Italian and clichès

It's rather funny how, in Italy, people don't realise they do the hand thingy when they talk. You know what I'm talking about, that typical hand gesture where you pinch all five fingers upwards and move your hand up and down. Universally known as "food", it took me years before understanding every one else did it to mock Italians.

In every movie and TV show when someone is speaking Italian they are automatically doing the "wtf" hand gesture and sound like they are from the South. 

You heard me

That pine cone movement means "what the f***" in Italian. Now you understand why the whole sentence ends up looking and sounding very harsh.
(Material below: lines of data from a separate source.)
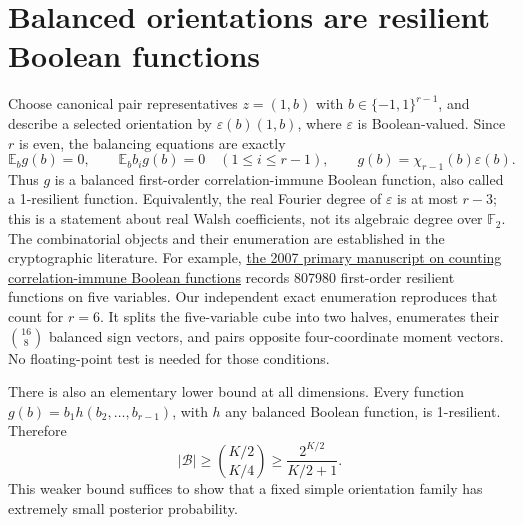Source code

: \documentclass[11pt]{article}
\newcommand{\E}{\mathbb E}\newcommand{\R}{\mathbb R}
\begin{document}
\section{Balanced orientations are resilient Boolean functions}
Choose canonical pair representatives $z=(1,b)$ with
$b\in\{-1,1\}^{r-1}$, and describe a selected orientation by
$\varepsilon(b)(1,b)$, where $\varepsilon$ is Boolean-valued.
Since $r$ is even, the balancing equations are exactly
\[
 \E_b g(b)=0,\qquad \E_b b_i g(b)=0\quad(1\le i\le r-1),
 \qquad g(b)=\chi_{r-1}(b)\varepsilon(b).
\]
Thus $g$ is a balanced first-order correlation-immune Boolean function,
also called a 1-resilient function. Equivalently, the real Fourier degree
of $\varepsilon$ is at most $r-3$; this is a statement about real Walsh
coefficients, not its algebraic degree over $\mathbb F_2$.
The combinatorial objects and their enumeration are established in the
cryptographic literature. For example,
\href{https://research.cs.wisc.edu/techreports/2007/TR1616.pdf}{the 2007
primary manuscript on counting correlation-immune Boolean functions}
records 807980 first-order resilient functions on five variables.
Our independent exact enumeration reproduces that count for $r=6$.
It splits the five-variable cube into two halves, enumerates their
$\binom{16}{8}$ balanced sign vectors, and pairs opposite four-coordinate
moment vectors. No floating-point test is needed for those conditions.

There is also an elementary lower bound at all dimensions. Every function
$g(b)=b_1h(b_2,\ldots,b_{r-1})$, with $h$ any balanced Boolean function,
is 1-resilient. Therefore
\[
 |\mathcal B|\ge\binom{K/2}{K/4}
                 \ge\frac{2^{K/2}}{K/2+1}.\tag{11}
\]
This weaker bound suffices to show that a fixed simple orientation family
has extremely small posterior probability.
\end{document}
Being intimidating is a definition that is usually never applied for an Italian exchange of information or opinions. Colorful and deaf-friendly, possibly, but surely not angry. Truth is: we use our hands so much while talking that we don't focus on that single gesture. When did this become the official "I'm speaking Italian" gesture? 

One of my favourite games to play when I'm abroad is 'Spot the Italian'. I'm very good at it and before you even say it, not just because I hear Italian being spoken. I see them talking! For example, in London, whenever two people are talking on the street and one of them starts gesturing one second before opening his mouth, there's a good chance he is Italian. In Melbourne almost every bearded waiter trying to lure customers inside the restaurant is Italian. I know Lygon Street is the Italian area of the city, what can I say? Sometimes I like to win easy! 

Mind you, Italians are not the only ones doing so. I know for a fact that in France they have a whole set of spit-sounds accompanied by facial expressions and gestures. I'll come clear: we might be loud and disorganised, but we are unbeatable at Charades!